The vision should make you, the owner, excited about the future so much so that it drives you to take the necessary steps to begin planning for the exit. Remember that the ultimate goal of exit planning is for you to thrive without the business, and for the business to continue to be operational and financially sound.

The vision should not only be for “what happens after I leave my business,” but you should have a vision for how you leave your business. This “how vision” should include your transition team as well as a team of advisors who have your best interest at heart.

Your team of advisors should have the knowledge and expertise to manage the technical and professional tasks necessary to properly and smoothly exit your business. You should continually ask your advisors “how do your planning strategies achieve my end vision?”

Realistically there are five ways you can leave your business:

  1. Sell to a third party
  2. Sell to a family member or co-owner
  3. Sell to key employee(s)
  4. Die owning your business
  5. Liquidate the company

You likely won’t choose No. 4, but you can still plan for it — or any one of the options.

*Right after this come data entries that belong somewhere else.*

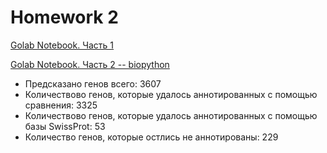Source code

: # Homework 2


[Golab Notebook. Часть 1](https://colab.research.google.com/drive/1NSJl_v4MmmAAdQJhtZsXBgsnjFV_pW-y?usp=sharing)

[Golab Notebook. Часть 2 -- biopython](https://colab.research.google.com/drive/1lLVKhQ6F5nSDxgSFfTSKhC22ghY8wFxL?usp=sharing)


- Предсказано генов всего: 3607
- Количествово генов, которые удалось аннотированных с помощью сравнения: 3325
- Количествово генов, которые удалось аннотированных с помощью базы SwissProt: 53
- Количество генов, которые остлись не аннотированы: 229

Here are four important questions to ask yourself when considering your business independence.

How much longer do I want to work in the business?

As the business owner, think about what is motivating you to leave the business, and what is the timeframe that works for the business, you, your family and the employees. Consideration should also be given to the clients or patrons, in order to leave it healthy and functional.

To whom would I like to sell/transfer my business?

Think seriously about who would be the best new owner of your business. Chances are you’ve owned the business for a while, and it has become like family, albeit at times extremely needy and time-consuming family!

Reflect on who would carry on your business values, who would be most likely to make the business continue to thrive, and who would be best for your employees.

What is the annual after tax income I will need?

Take into account how much you will need to maintain the lifestyle you’ve enjoyed. Have a professional appraise the value of the company to determine the selling price.

A financial professional can also help you determine how the sale of your business will affect your personal financial well-being. If the selling price and net after tax amount is not enough to sustain your lifestyle, you may have to weigh your options.

  • Do I stay and continue working in the business, but with a plan for when the day comes that I can afford to leave/sell?
  • Do I take what I can get for the business, and adjust my post-ownership lifestyle to live within those means?
  • Do I postpone the sale or exit, and focus on saving more of the profits while building assets outside the business?
  • Do I build the business to increase its value, thereby eventually increasing its selling price?

What will I do with my life after business ownership?

Have you made a plan for your post-ownership life? This is probably a drastic change to your personal and family life, and should not be taken lightly. How will you fill your time? Will you still feel fulfilled and useful?

You should have a plan in place — give yourself some well-earned downtime, but have some alternative activities lined up to occupy your time, keep your mind and body active, and make sure you feel like you still have purpose.

In addition, think about what relationships you’ve built over the years of business ownership that you’ll want to maintain. How may those relationships change if you are no longer a business owner? What steps do you need to take to continue them?

Spend time developing a plan to invest in transitioning those relationships into your post ownership life.

Identifying your goals and working toward achieving them will give you focus through a process that can otherwise lead you in several different directions. Don’t lose sight of your definitive goal — to live the meaningful and financially sound life that you have envisioned for yourself.